### EXERCISE OBJECTIVE
Could you give the data below again exactly, apart from the pictures?
++++ TASK MATERIAL
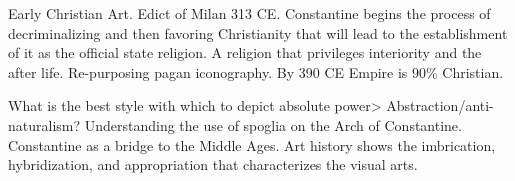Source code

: \documentclass[10pt]{armath}
\begin{document}
\begin{multicols}{2}
Early Christian Art. Edict of Milan 313 CE. Constantine begins the process of
decriminalizing and then favoring Christianity that will lead to the
establishment of it as the official state religion. A religion that privileges
interiority and the after life. Re-purposing pagan iconography. By 390 CE
Empire is 90\% Christian.

What is the best style with which to depict absolute power>
Abstraction/anti-naturalism? Understanding the use of spoglia on the Arch of
Constantine. Constantine as a bridge to the Middle Ages. Art history shows the
imbrication, hybridization, and appropriation that characterizes the visual
arts.
\end{multicols}
\end{document}
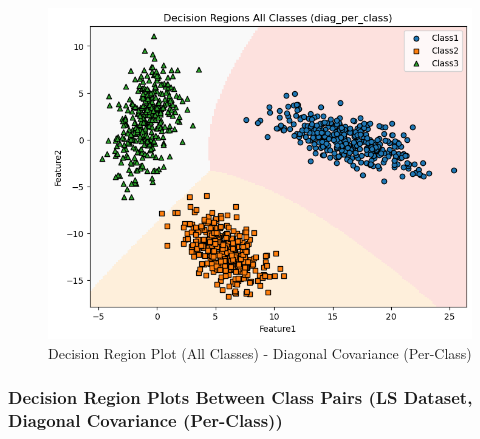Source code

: \begin{figure}[H]
    \centering
    \includegraphics[width=\linewidth]{images/LS_Group04_images/03_diag_per_class/05_decision_region_all.png}
    \caption{Decision Region Plot (All Classes) - Diagonal Covariance (Per-Class)}
\end{figure}

\subsubsection{Decision Region Plots Between Class Pairs (LS Dataset, Diagonal Covariance (Per-Class))}


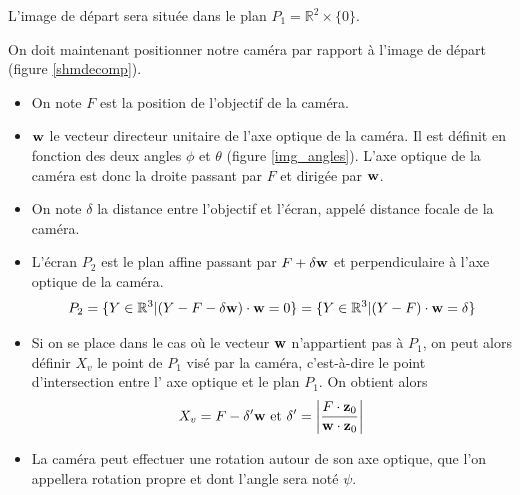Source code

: L'image de départ sera située dans le plan $P_{1}= \mathbb{R}^{2}\times \{0\}$.

On doit maintenant positionner notre caméra par rapport à l'image de départ (figure \ref{shmdecomp}).

\begin{Not}
\begin{itemize}
\item On note $F$ est la position de l'objectif de la caméra.

\item $\mathbf{w}$ le vecteur directeur unitaire de l'axe optique de la caméra. Il est définit en fonction des deux angles $\phi$ et $\theta$ (figure \ref{img_angles}). L'axe optique de la caméra est donc la droite passant par $F$ et dirigée par $\mathbf{w}$.

\item On note $\delta$ la distance entre l'objectif et l'écran, appelé distance focale de la caméra.

\item L'écran $P_{2}$ est le plan affine passant par $F+\delta \mathbf{w}$ et perpendiculaire à l'axe optique de la caméra.
\begin{equation*}
P_{2}=\{Y\in \mathbb{R}^{3}|(Y-F-\delta \mathbf{w})\cdot \mathbf{w}=0\}=\{Y\in \mathbb{R}^{3}|(Y-F)\cdot \mathbf{w}=\delta\}
\end{equation*}

\item Si on se place dans le cas où le vecteur $\mathbf{w}$ n'appartient pas à $P_{1}$, on peut alors définir $X_{v}$ le point de $P_{1}$ visé par la caméra, c'est-à-dire le point d'intersection entre l' axe optique et le plan $P_{1}$. On obtient alors
\begin{equation*}
X_{v}=F-\delta'\mathbf{w} \text{ et }\delta'=\small{\left|\frac{F \cdot \mathbf{z}_{0}}{\mathbf{w}\cdot \mathbf{z}_{0}} \right|}
\end{equation*}

\item La caméra peut  effectuer une rotation autour de son axe optique, que l'on appellera rotation propre et dont l'angle sera noté $\psi$.
\end{itemize}
\label{defpoint}
\end{Not}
++++++++
### ANSWER AREA
Source code

: \documentclass[10pt]{armath}
\begin{document}
\begin{multicols}{2}
Early Christian Art. Edict of Milan 313 CE. Constantine begins the process of
decriminalizing and then favoring Christianity that will lead to the
establishment of it as the official state religion. A religion that privileges
interiority and the after life. Re-purposing pagan iconography. By 390 CE
Empire is 90\% Christian.

What is the best style with which to depict absolute power>
Abstraction/anti-naturalism? Understanding the use of spoglia on the Arch of
Constantine. Constantine as a bridge to the Middle Ages. Art history shows the
imbrication, hybridization, and appropriation that characterizes the visual
arts.
\end{multicols}
\end{document}
Source code

: \begin{figure}[H]
    \centering
    \includegraphics[width=\linewidth]{images/LS_Group04_images/03_diag_per_class/05_decision_region_all.png}
    \caption{Decision Region Plot (All Classes) - Diagonal Covariance (Per-Class)}
\end{figure}

\subsubsection{Decision Region Plots Between Class Pairs (LS Dataset, Diagonal Covariance (Per-Class))}


Source code

: L'image de départ sera située dans le plan $P_{1}= \mathbb{R}^{2}\times \{0\}$.

On doit maintenant positionner notre caméra par rapport à l'image de départ (figure \ref{shmdecomp}).

\begin{Not}
\begin{itemize}
\item On note $F$ est la position de l'objectif de la caméra.

\item $\mathbf{w}$ le vecteur directeur unitaire de l'axe optique de la caméra. Il est définit en fonction des deux angles $\phi$ et $\theta$ (figure \ref{img_angles}). L'axe optique de la caméra est donc la droite passant par $F$ et dirigée par $\mathbf{w}$.

\item On note $\delta$ la distance entre l'objectif et l'écran, appelé distance focale de la caméra.

\item L'écran $P_{2}$ est le plan affine passant par $F+\delta \mathbf{w}$ et perpendiculaire à l'axe optique de la caméra.
\begin{equation*}
P_{2}=\{Y\in \mathbb{R}^{3}|(Y-F-\delta \mathbf{w})\cdot \mathbf{w}=0\}=\{Y\in \mathbb{R}^{3}|(Y-F)\cdot \mathbf{w}=\delta\}
\end{equation*}

\item Si on se place dans le cas où le vecteur $\mathbf{w}$ n'appartient pas à $P_{1}$, on peut alors définir $X_{v}$ le point de $P_{1}$ visé par la caméra, c'est-à-dire le point d'intersection entre l' axe optique et le plan $P_{1}$. On obtient alors
\begin{equation*}
X_{v}=F-\delta'\mathbf{w} \text{ et }\delta'=\small{\left|\frac{F \cdot \mathbf{z}_{0}}{\mathbf{w}\cdot \mathbf{z}_{0}} \right|}
\end{equation*}

\item La caméra peut  effectuer une rotation autour de son axe optique, que l'on appellera rotation propre et dont l'angle sera noté $\psi$.
\end{itemize}
\label{defpoint}
\end{Not}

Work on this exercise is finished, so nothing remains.